Approximately 70% of graduates across all of ComEd’s Academy programs land in entry-level positions with the utility or its more than 40 partner employers, taking on roles such as project coordinators, construction workers, lineworkers, design technicians, and underground locators, who help identify where infrastructure is buried.

Historically, more than 95% of program participants have been people of color, and 25% have been women. This year’s class of graduates is comprised of more than 90% people of color and nearly 20% women, according to ComEd.

Participants must be at least 18 years old, have earned either a high school diploma or GED certificate, demonstrate 10th-grade-level math and reading skills, and hold a valid driver’s license, Holbert said.

ComEd also requires potential students to complete an admissions interview along with a drug test and background check. However, individuals with past drug use or who were formerly incarcerated are not automatically disqualified. Consideration is made on a case-by-case basis, Holbert said.

“So, for returning citizens, we welcome them in the program,” Holbert said.

Of the 73 participants who graduated in April, 64 had taken part in the Construct Infrastructure Academy. During the 11-week program, participants learned basic construction skills and earned industry certifications such as a commercial driver’s license and Occupational Safety and Health Administration training. They also learned about heat pumps, induction stoves, and solar panels.

Participants also had the opportunity to shadow and learn from industry partners. For instance, in partnership with Habitat for Humanity of Chicago, this year’s Construct students helped build homes across Chicagoland’s South and Southwest Sides as part of their training curriculum. During a recent Habitat for Humanity Chicago Build Day, they tiled bathrooms, hung kitchen cabinets, added trim and molding, and painted walls. The project allowed participants to apply their newfound knowledge on safety techniques, handling basic hand tools, and working as a team.

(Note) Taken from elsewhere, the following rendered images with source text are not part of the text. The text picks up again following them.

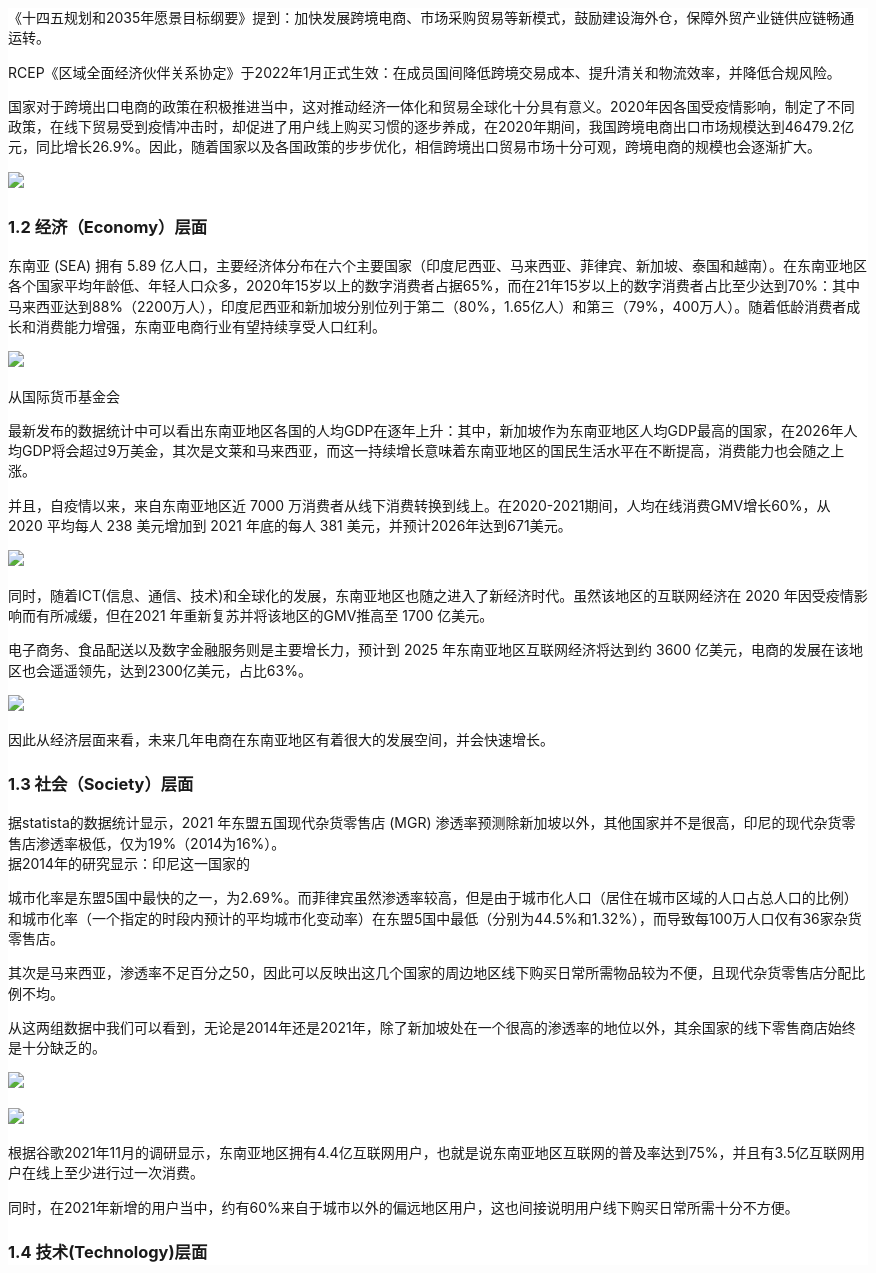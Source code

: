 《十四五规划和2035年愿景目标纲要》提到：加快发展跨境电商、市场采购贸易等新模式，鼓励建设海外仓，保障外贸产业链供应链畅通运转。

RCEP《区域全面经济伙伴关系协定》于2022年1月正式生效：在成员国间降低跨境交易成本、提升清关和物流效率，并降低合规风险。

国家对于跨境出口电商的政策在积极推进当中，这对推动经济一体化和贸易全球化十分具有意义。2020年因各国受疫情影响，制定了不同政策，在线下贸易受到疫情冲击时，却促进了用户线上购买习惯的逐步养成，在2020年期间，我国跨境电商出口市场规模达到46479.2亿元，同比增长26.9%。因此，随着国家以及各国政策的步步优化，相信跨境出口贸易市场十分可观，跨境电商的规模也会逐渐扩大。

![](https://image.woshipm.com/wp-files/2022/06/vOvuKQBHYkOqIWpGsjWp.png)

### 1.2 经济（Economy）层面

东南亚 (SEA) 拥有 5.89 亿人口，主要经济体分布在六个主要国家（印度尼西亚、马来西亚、菲律宾、新加坡、泰国和越南）。在东南亚地区各个国家平均年龄低、年轻人口众多，2020年15岁以上的数字消费者占据65%，而在21年15岁以上的数字消费者占比至少达到70%：其中马来西亚达到88%（2200万人），印度尼西亚和新加坡分别位列于第二（80%，1.65亿人）和第三（79%，400万人）。随着低龄消费者成长和消费能力增强，东南亚电商行业有望持续享受人口红利。

![](https://image.woshipm.com/wp-files/2022/06/qf5cDwxrPJ2rtZIX0Fiz.jpg)

从国际货币基金会

最新发布的数据统计中可以看出东南亚地区各国的人均GDP在逐年上升：其中，新加坡作为东南亚地区人均GDP最高的国家，在2026年人均GDP将会超过9万美金，其次是文莱和马来西亚，而这一持续增长意味着东南亚地区的国民生活水平在不断提高，消费能力也会随之上涨。

并且，自疫情以来，来自东南亚地区近 7000 万消费者从线下消费转换到线上。在2020-2021期间，人均在线消费GMV增长60%，从 2020 平均每人 238 美元增加到 2021 年底的每人 381 美元，并预计2026年达到671美元。

![](https://image.woshipm.com/wp-files/2022/06/YdktLyU0KwBSapJbYQ3C.png)

同时，随着ICT(信息、通信、技术)和全球化的发展，东南亚地区也随之进入了新经济时代。虽然该地区的互联网经济在 2020 年因受疫情影响而有所减缓，但在2021 年重新复苏并将该地区的GMV推高至 1700 亿美元。

电子商务、食品配送以及数字金融服务则是主要增长力，预计到 2025 年东南亚地区互联网经济将达到约 3600 亿美元，电商的发展在该地区也会遥遥领先，达到2300亿美元，占比63%。

![](https://image.woshipm.com/wp-files/2022/06/vkcsYZQTMEjkVKGPMuYN.png)

因此从经济层面来看，未来几年电商在东南亚地区有着很大的发展空间，并会快速增长。

### 1.3 社会（Society）层面

据statista的数据统计显示，2021 年东盟五国现代杂货零售店 (MGR) 渗透率预测除新加坡以外，其他国家并不是很高，印尼的现代杂货零售店渗透率极低，仅为19%（2014为16%）。  
据2014年的研究显示：印尼这一国家的

城市化率是东盟5国中最快的之一，为2.69%。而菲律宾虽然渗透率较高，但是由于城市化人口（居住在城市区域的人口占总人口的比例）和城市化率（一个指定的时段内预计的平均城市化变动率）在东盟5国中最低（分别为44.5%和1.32%），而导致每100万人口仅有36家杂货零售店。

其次是马来西亚，渗透率不足百分之50，因此可以反映出这几个国家的周边地区线下购买日常所需物品较为不便，且现代杂货零售店分配比例不均。

从这两组数据中我们可以看到，无论是2014年还是2021年，除了新加坡处在一个很高的渗透率的地位以外，其余国家的线下零售商店始终是十分缺乏的。

![](https://image.woshipm.com/wp-files/2022/06/Y07Nuh5YPOJqfgAffArN.png)

![](https://image.woshipm.com/wp-files/2022/06/hStUc3qvax0YyWROd4Ld.png)

根据谷歌2021年11月的调研显示，东南亚地区拥有4.4亿互联网用户，也就是说东南亚地区互联网的普及率达到75%，并且有3.5亿互联网用户在线上至少进行过一次消费。

同时，在2021年新增的用户当中，约有60%来自于城市以外的偏远地区用户，这也间接说明用户线下购买日常所需十分不方便。

### 1.4 技术(Technology)层面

Meanwhile, the nine Craft Academy graduates completed a physically demanding six-week training program that requires utility-pole climbing, a prerequisite experience for an apprenticeship to become an overhead lineworker. Overhead lineworkers play a critical role in maintaining and modernizing the power grid. That task is essential for meeting rising electricity demands as people purchase more EVs and electrify their homes and businesses. These graduates are now eligible for scholarships to the Dawson Technical Institute Overhead Electrical Line Worker program of the City Colleges of Chicago, which will enable them to pursue careers in the electric utility industry.

“We are honored to have joined forces with ComEd over the last 13 years in connecting members of our communities to training opportunities that can change the trajectory of their lives,” said Chicago Urban League CEO Karen Freeman-Wilson during the graduation ceremony. ​“The Construct and Craft programs represent a gateway to lucrative jobs that can provide the chance to build lasting careers and generational wealth.”

ComEd uses money from its own budget to run the training programs, Holbert said. No federal funds are involved.

“I don’t think [the present political climate] has any impact at all because we have to hire people to work on our grid, our system,” she said. ​“So we need talented people. That’s just what our mission is. So nothing’s changed about how we’re doing and what we’re doing.”

A clarification was made on May 1, 2025: This story originally stated that Construct students learn about installing heat pumps, induction stoves, and solar panels. The students learn about this equipment generally but are not trained in installation. The story also originally said that about 70% of graduates from ComEd’s training programs are employed by the utility and its partners. It has been updated to clarify that this figure is for ComEd’s Academy programs specifically, not all of its training programs.